Plain-text document sources
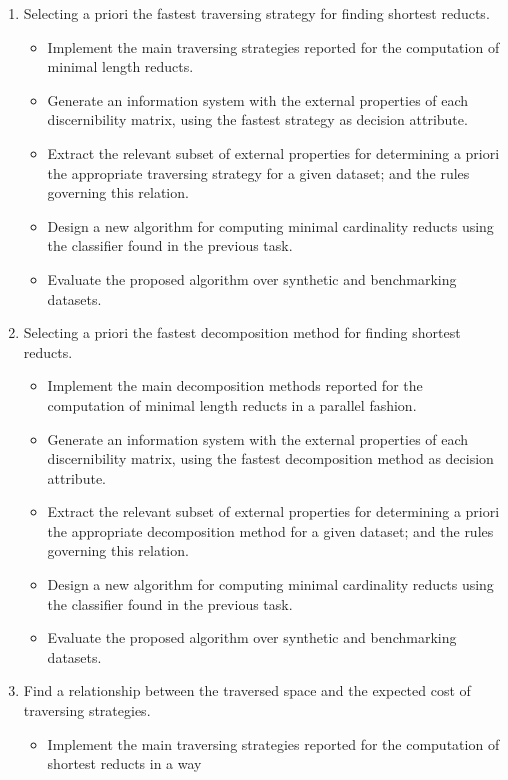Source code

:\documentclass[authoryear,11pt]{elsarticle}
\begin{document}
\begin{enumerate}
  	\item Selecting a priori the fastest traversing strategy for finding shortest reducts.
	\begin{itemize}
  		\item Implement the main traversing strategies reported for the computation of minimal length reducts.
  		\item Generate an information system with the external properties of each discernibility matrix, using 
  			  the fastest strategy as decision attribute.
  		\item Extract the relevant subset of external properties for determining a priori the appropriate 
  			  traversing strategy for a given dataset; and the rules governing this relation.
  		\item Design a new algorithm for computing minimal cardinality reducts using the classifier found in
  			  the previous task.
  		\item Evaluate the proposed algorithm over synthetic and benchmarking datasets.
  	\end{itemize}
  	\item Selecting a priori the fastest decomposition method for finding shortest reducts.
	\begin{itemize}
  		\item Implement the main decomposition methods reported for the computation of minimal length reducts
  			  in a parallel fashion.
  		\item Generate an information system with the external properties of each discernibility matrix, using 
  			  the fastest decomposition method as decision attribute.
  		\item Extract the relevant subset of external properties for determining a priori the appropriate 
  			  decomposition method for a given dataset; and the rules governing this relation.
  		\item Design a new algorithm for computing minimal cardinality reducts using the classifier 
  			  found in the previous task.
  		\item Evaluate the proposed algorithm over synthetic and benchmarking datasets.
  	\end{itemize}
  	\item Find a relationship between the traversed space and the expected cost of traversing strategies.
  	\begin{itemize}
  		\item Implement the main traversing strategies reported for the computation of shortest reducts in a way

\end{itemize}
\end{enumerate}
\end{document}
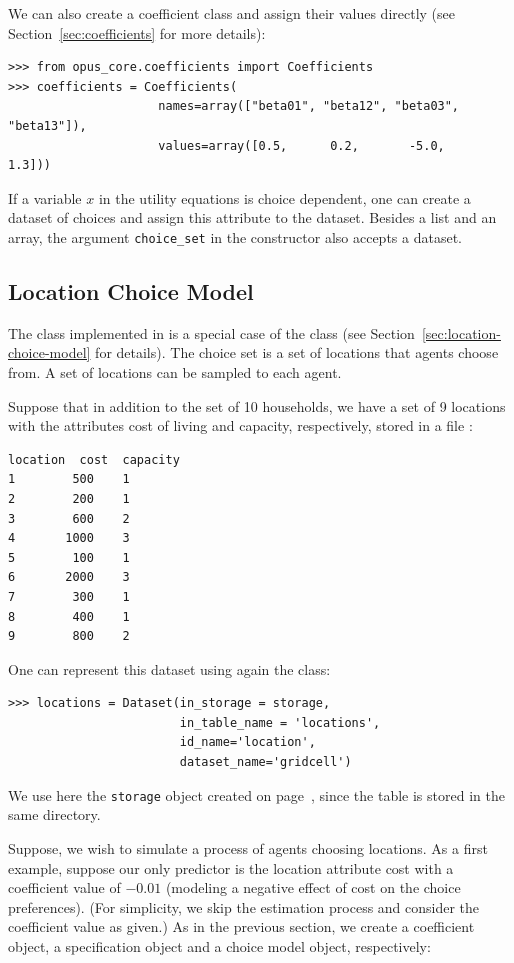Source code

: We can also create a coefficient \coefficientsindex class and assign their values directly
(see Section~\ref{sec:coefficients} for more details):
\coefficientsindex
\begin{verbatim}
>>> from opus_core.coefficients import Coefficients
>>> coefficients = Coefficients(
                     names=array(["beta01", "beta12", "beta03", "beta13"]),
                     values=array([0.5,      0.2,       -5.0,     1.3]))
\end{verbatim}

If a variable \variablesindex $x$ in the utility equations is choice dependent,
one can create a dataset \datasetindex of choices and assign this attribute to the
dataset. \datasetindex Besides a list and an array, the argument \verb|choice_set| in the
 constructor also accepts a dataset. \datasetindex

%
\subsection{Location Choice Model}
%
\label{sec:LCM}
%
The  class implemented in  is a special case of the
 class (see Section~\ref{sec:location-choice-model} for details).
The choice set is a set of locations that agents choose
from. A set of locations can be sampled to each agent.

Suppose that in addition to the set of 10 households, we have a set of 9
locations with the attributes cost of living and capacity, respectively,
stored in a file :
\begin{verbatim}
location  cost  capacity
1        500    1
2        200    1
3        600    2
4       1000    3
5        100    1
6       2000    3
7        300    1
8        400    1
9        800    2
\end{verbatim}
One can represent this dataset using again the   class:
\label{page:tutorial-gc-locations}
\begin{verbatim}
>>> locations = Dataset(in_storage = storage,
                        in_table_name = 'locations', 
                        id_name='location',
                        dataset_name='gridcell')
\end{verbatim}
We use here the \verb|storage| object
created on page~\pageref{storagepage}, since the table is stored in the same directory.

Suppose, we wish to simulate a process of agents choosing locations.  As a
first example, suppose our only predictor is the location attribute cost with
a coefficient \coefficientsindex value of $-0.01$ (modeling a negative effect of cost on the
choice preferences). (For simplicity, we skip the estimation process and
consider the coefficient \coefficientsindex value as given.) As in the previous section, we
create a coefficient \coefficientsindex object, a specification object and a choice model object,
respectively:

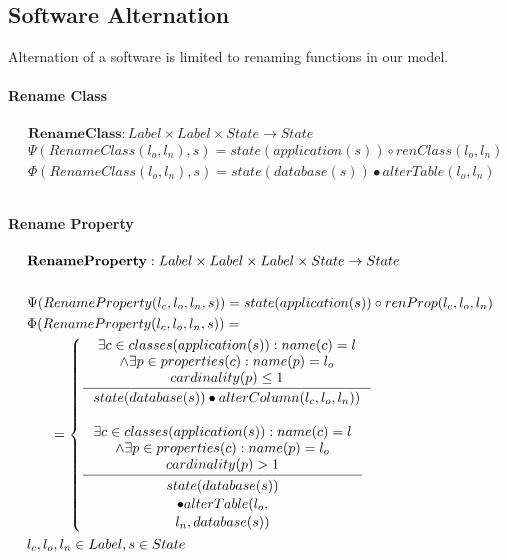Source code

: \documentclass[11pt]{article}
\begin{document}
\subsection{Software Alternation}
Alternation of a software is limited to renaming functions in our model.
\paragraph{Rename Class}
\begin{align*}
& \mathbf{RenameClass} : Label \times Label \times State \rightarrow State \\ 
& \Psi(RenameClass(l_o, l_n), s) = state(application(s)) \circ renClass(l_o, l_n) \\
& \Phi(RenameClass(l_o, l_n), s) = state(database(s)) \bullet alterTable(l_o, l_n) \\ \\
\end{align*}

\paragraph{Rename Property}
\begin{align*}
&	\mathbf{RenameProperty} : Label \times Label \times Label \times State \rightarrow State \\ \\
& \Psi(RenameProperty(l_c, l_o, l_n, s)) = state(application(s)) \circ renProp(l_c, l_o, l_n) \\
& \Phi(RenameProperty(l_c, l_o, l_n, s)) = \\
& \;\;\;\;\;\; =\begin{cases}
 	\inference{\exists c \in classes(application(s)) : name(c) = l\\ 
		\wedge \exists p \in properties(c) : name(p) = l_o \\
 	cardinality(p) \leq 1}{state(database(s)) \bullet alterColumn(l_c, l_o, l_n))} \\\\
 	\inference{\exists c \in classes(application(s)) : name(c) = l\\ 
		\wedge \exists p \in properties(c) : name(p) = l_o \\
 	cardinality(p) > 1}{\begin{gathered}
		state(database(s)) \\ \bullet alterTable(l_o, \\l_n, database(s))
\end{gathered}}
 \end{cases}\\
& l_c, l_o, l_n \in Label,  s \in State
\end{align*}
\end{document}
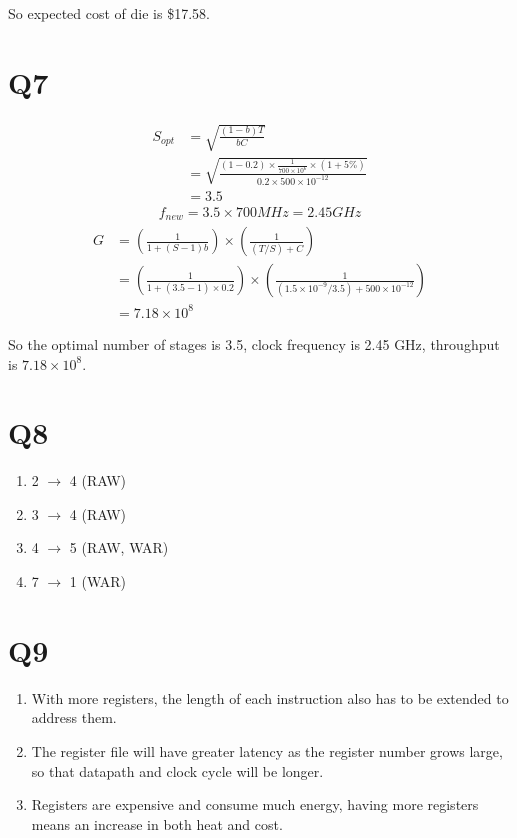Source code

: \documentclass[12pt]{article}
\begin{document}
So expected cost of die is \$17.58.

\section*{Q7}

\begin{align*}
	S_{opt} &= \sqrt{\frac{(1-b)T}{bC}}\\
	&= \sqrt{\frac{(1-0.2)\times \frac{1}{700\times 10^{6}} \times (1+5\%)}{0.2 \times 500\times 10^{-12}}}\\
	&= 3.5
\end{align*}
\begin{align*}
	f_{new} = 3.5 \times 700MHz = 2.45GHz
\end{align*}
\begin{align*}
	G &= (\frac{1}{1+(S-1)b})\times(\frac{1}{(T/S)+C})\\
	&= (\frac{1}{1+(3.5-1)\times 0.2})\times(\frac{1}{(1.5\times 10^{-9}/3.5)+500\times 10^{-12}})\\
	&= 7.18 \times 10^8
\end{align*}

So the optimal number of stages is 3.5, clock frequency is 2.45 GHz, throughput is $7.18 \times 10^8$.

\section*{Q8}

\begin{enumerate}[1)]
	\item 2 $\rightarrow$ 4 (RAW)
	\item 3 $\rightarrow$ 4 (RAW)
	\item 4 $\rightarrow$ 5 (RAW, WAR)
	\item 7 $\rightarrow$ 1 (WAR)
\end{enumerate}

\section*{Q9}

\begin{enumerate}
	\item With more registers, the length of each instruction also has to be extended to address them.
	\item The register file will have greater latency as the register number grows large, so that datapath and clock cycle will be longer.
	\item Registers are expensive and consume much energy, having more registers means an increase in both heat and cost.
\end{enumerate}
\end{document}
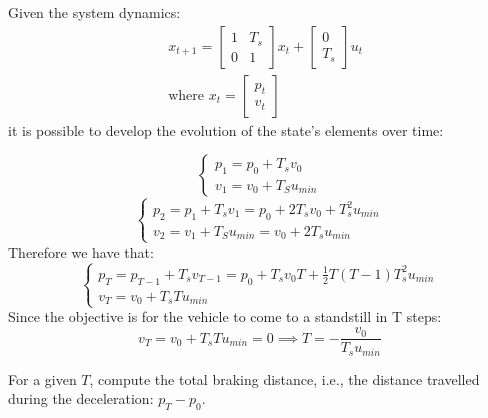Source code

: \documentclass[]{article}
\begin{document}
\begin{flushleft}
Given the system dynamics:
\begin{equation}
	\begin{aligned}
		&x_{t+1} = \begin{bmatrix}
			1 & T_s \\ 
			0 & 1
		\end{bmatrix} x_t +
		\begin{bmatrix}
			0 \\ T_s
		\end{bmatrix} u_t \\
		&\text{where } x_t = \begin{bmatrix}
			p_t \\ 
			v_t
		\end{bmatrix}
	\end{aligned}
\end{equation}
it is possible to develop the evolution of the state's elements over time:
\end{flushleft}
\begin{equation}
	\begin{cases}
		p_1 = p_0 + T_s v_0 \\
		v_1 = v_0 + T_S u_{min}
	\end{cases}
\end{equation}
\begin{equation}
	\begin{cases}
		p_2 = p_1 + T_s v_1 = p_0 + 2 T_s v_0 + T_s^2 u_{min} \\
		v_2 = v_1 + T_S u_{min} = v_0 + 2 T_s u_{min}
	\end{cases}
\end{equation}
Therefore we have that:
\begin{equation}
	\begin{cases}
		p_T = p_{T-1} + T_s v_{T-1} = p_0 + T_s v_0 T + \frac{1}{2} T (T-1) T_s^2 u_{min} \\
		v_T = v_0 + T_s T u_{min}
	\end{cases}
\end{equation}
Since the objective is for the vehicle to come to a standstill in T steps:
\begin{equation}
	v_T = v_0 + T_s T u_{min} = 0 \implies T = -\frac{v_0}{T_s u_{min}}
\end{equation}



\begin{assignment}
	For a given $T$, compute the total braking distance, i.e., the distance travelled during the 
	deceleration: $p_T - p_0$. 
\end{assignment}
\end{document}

▶ [What the exercise asks] Repeat the exact lines from the first line of the data through the line containing "minimal length reducts.". Nothing else, no pictures.

▶ [Task answer]
Source code

:\documentclass[authoryear,11pt]{elsarticle}
\begin{document}
\begin{enumerate}
  	\item Selecting a priori the fastest traversing strategy for finding shortest reducts.
	\begin{itemize}
  		\item Implement the main traversing strategies reported for the computation of minimal length reducts.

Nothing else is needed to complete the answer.